We aim to promote learning among those young people in European populations - especially in the Ruhrgebiet - not served well by current educational practices. Our goal is to make computational fluency part of what all young people learn, not just a tech-savvy minority. We work towards a future where large numbers of underrepresented youth all over Europe participate actively in the Explorist community, and from there, continue to other opportunities and programs that extend their computational fluency. An example: the teacher of a 9th grade class at a Bochum school is being mentored by the Explorist Foundation to do a coding course - using Scratch - on a specific topic of her choosing. For example the pupils can visualize dinosaurs, or code a dance & music app, or a christmas calendar.

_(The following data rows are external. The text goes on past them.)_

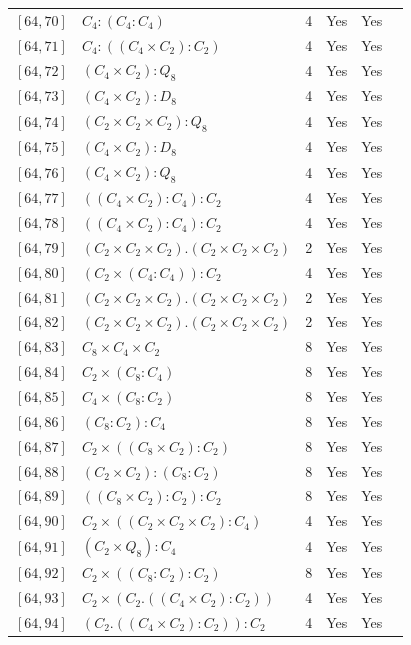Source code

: \documentclass[12pt, a4paper]{article}
\theoremstyle{plain}
\theoremstyle{definition}
\begin{document}
\begin{longtable}{llcccl}
  $[64,70]$ & $C_4 : (C_4 : C_4)$ & 4 & Yes & Yes \\
  $[64,71]$ & $C_4 : ((C_4 \times C_2) : C_2)$ & 4 & Yes & Yes \\
  $[64,72]$ & $(C_4 \times C_2) : Q_8$ & 4 & Yes & Yes \\
  $[64,73]$ & $(C_4 \times C_2) : D_8$ & 4 & Yes & Yes \\
  $[64,74]$ & $(C_2 \times C_2 \times C_2) : Q_8$ & 4 & Yes & Yes \\
  $[64,75]$ & $(C_4 \times C_2) : D_8$ & 4 & Yes & Yes \\
  $[64,76]$ & $(C_4 \times C_2) : Q_8$ & 4 & Yes & Yes \\
  $[64,77]$ & $((C_4 \times C_2) : C_4) : C_2$ & 4 & Yes & Yes \\
  $[64,78]$ & $((C_4 \times C_2) : C_4) : C_2$ & 4 & Yes & Yes \\
  $[64,79]$ & $(C_2 \times C_2 \times C_2) . (C_2 \times C_2 \times C_2)$ & 2 & Yes & Yes \\
  $[64,80]$ & $(C_2 \times (C_4 : C_4)) : C_2$ & 4 & Yes & Yes \\
  $[64,81]$ & $(C_2 \times C_2 \times C_2) . (C_2 \times C_2 \times C_2)$ & 2 & Yes & Yes \\
  $[64,82]$ & $(C_2 \times C_2 \times C_2) . (C_2 \times C_2 \times C_2)$ & 2 & Yes & Yes \\
  $[64,83]$ & $C_8 \times C_4 \times C_2$ & 8 & Yes & Yes \\
  $[64,84]$ & $C_2 \times (C_8 : C_4)$ & 8 & Yes & Yes \\
  $[64,85]$ & $C_4 \times (C_8 : C_2)$ & 8 & Yes & Yes \\
  $[64,86]$ & $(C_8 : C_2) : C_4$ & 8 & Yes & Yes \\
  $[64,87]$ & $C_2 \times ((C_8 \times C_2) : C_2)$ & 8 & Yes & Yes \\
  $[64,88]$ & $(C_2 \times C_2) : (C_8 : C_2)$ & 8 & Yes & Yes \\
  $[64,89]$ & $((C_8 \times C_2) : C_2) : C_2$ & 8 & Yes & Yes \\
  $[64,90]$ & $C_2 \times ((C_2 \times C_2 \times C_2) : C_4)$ & 4 & Yes & Yes \\
  $[64,91]$ & $(C_2 \times Q_8) : C_4$ & 4 & Yes & Yes \\
  $[64,92]$ & $C_2 \times ((C_8 : C_2) : C_2)$ & 8 & Yes & Yes \\
  $[64,93]$ & $C_2 \times (C_2 . ((C_4 \times C_2) : C_2))$ & 4 & Yes & Yes \\
  $[64,94]$ & $(C_2 . ((C_4 \times C_2) : C_2)) : C_2$ & 4 & Yes & Yes \\

\end{longtable}
\end{document}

Later this year, Explorist is piloting initial activities in schools and libraries in Wuppertal and Bochum, offering online and offline mentoring to help educators design their own interactive Explorist projects using Scratch code. It is our aim to expand to other cities nationwide in 2016, and in a final step to cities Europe-wide. Key element of our implementation strategy are local long-term partnerships: Explorist will closely collaborate with schools and libraries in NRW to create momentum. Finally, the Scratch code is an important building block of our mission: Scratch is a free programming language that makes it easy to create interactive art, stories, simulations, and games. It was designed at MIT in 2006. Today there are more than 8 million adopters. More on www.scratch.mit.edu
Funding requested from Advocate Europe
Our community of educators and students will be able to review, share and comment on other Explorist projects. We would love to receive advise from other Advocate Europe community members on how to design the best Explorist projects and on specific content for specific regions.